En ce sens, nous noterons que le juge n’a retenu aucun des arguments d’Airbnb. Ni ceux tendant à rejeter entièrement la responsabilité sur le locataire (la société n’a pas à assister les locataires dans la compréhension de leur bail, le locataire a publié son annonce sous un nom d’emprunt pour être plus difficilement identifiable, etc.) ou sur le propriétaire (qui n’aurait pas respecté la procédure interne de contestation mise en place par Airbnb), ni ceux arguant de l’absence de lien de causalité, ni enfin ceux s’étonnant que le demandeur n’ait finalement introduit aucune demande contre le locataire et ne demande au final pas réparation de son préjudice à ce dernier.
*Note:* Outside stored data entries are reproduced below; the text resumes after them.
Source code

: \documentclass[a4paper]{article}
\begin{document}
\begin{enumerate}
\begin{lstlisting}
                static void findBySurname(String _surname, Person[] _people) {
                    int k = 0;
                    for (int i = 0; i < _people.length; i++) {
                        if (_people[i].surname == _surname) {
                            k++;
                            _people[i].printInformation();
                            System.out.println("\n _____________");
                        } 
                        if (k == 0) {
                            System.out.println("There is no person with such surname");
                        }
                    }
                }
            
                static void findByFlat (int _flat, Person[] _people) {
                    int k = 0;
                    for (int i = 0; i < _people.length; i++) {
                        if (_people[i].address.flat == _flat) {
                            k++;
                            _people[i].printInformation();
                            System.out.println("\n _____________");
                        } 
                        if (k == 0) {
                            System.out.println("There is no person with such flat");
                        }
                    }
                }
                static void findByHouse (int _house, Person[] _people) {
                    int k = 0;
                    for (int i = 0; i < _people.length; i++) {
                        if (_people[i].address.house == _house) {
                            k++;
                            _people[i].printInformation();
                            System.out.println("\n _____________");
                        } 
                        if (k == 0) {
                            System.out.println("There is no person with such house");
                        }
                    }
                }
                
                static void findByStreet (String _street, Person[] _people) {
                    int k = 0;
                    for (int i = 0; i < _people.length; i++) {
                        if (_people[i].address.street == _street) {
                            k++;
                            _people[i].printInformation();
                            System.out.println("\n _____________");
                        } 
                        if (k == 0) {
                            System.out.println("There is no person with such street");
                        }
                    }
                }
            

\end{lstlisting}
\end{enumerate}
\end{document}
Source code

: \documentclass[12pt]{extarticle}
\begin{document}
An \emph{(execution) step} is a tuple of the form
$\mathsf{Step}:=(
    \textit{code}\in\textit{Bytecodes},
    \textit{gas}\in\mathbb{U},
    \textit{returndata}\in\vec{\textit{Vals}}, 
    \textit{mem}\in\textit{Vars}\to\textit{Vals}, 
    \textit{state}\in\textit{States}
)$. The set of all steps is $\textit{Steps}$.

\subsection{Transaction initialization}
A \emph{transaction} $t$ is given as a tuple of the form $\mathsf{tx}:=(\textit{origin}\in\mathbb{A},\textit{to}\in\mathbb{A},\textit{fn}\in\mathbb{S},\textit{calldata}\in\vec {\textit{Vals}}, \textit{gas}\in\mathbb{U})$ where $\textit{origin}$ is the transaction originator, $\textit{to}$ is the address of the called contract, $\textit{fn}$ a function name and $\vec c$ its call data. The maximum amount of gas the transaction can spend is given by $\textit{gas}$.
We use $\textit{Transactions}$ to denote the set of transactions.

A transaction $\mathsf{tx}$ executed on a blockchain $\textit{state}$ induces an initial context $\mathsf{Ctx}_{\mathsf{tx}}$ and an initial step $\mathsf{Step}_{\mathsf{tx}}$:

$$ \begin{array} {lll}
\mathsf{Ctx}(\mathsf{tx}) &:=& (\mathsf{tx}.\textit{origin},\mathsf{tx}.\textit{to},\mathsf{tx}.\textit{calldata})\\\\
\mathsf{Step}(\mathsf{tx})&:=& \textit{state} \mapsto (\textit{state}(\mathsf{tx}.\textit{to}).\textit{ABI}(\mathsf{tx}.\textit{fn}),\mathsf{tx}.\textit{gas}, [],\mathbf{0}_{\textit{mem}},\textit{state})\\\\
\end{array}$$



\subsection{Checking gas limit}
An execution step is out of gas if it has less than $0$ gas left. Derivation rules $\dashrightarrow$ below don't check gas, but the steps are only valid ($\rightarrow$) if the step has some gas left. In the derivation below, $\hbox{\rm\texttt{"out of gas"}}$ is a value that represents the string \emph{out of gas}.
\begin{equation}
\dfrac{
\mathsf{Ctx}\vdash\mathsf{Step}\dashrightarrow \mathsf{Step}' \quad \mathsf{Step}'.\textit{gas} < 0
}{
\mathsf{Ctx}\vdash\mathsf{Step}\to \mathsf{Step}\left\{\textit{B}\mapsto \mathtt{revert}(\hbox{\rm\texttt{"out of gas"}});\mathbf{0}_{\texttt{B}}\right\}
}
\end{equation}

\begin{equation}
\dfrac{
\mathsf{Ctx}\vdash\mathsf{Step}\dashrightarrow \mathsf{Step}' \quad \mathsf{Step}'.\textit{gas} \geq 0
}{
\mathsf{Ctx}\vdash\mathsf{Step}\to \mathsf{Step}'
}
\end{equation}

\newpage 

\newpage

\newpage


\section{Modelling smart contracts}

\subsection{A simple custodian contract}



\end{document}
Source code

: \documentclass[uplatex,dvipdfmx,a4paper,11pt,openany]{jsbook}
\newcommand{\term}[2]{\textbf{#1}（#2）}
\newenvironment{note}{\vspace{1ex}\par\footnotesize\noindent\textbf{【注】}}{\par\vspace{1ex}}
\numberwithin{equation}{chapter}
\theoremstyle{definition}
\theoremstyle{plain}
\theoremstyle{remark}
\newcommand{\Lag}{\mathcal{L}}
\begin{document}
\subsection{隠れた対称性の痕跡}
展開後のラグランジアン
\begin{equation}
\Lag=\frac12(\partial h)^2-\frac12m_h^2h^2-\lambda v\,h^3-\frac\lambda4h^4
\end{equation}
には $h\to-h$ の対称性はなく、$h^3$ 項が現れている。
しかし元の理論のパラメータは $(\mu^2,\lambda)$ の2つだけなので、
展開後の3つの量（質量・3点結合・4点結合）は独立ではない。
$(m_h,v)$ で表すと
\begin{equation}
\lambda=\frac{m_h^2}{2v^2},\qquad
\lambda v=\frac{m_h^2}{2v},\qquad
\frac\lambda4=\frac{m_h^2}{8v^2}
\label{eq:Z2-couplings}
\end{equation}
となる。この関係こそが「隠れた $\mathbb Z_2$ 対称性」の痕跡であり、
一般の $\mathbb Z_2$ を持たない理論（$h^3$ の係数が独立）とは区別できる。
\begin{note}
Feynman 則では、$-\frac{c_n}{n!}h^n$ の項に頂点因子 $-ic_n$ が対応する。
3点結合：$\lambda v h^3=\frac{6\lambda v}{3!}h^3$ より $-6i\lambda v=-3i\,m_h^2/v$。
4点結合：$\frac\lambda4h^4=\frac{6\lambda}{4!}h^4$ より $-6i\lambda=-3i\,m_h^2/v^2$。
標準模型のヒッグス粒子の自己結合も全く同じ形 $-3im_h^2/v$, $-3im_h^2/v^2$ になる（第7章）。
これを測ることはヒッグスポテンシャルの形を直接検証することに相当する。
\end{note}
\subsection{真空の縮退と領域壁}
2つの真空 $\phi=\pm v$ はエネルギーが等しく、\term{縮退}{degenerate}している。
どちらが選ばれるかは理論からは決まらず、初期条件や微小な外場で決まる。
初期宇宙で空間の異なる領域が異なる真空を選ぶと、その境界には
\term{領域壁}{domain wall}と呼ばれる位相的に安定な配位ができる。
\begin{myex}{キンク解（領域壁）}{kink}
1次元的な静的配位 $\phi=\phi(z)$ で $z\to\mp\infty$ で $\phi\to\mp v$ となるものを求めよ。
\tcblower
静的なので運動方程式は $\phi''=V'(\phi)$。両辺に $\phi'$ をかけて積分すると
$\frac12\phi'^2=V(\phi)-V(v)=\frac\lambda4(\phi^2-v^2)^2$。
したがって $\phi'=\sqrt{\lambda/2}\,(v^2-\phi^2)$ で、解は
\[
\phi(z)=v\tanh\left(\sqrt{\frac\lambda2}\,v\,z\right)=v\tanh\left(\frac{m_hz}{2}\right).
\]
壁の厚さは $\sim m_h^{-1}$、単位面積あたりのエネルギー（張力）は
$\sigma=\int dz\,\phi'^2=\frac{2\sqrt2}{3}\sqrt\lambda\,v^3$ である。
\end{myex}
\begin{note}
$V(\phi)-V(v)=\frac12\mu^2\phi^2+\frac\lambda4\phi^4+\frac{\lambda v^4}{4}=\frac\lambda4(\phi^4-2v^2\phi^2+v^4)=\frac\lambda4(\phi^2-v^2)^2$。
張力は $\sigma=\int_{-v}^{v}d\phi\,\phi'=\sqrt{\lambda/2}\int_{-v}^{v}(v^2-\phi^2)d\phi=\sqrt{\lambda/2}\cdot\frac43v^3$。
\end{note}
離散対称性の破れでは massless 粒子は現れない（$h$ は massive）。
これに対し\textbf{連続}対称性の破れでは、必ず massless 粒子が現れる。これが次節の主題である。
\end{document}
A propos du préjudice, le tribunal relève un préjudice moral en raison des nombreuses sous-locations, l’occupation par des tiers, les plaintes des voisins et quatre mandats d’huissiers à réaliser. Le préjudice moral découle ici des manquements imputables à Airbnb, dès lors que la suspension du compte du locataire aurait pu y mettre fin. Le propriétaire va donc récupérer 3.000 euros à ce titre. Ensuite, les frais d’huissiers lui seront remboursés à hauteur de 1.664,86 euros. Se sont ajoutés 1.869,07 correspondants à la commission de mise en relation perçue par la plateforme, non contestés par cette dernière. Enfin, Airbnb est également condamnée aux dépens et frais, évalués à 1.500 euros. Airbnb Irlande est donc condamnée à la somme totale de 8.033,93 euros assortie de l’exécution provisoire.

Au-delà de cette somme qui peut paraître dérisoire pour le géant américain, c’est bien le principe d’une certaine responsabilité de la plateforme qui est posé ici.

Le tribunal rappelle que chacun doit respecter la loi. Des dispositions ont été inscrites dans la loi République Numérique, elles doivent être respectées par tous, afin d’assurer l’équité entre tous les acteurs de l’hébergement.

En effet, cette décision va dans le sens des demandes soutenues par les professionnels de l’hébergement marchand, concurrencés depuis des années par les dérives permises par les plateformes d’économie pseudo-collaborative. Ils plaident depuis longtemps pour que les règles du jeu soient claires, transparentes et respectées.

C’est une première qui pourrait faire jurisprudence, en France mais aussi chez nos collègues européens, confrontés aux même problématiques.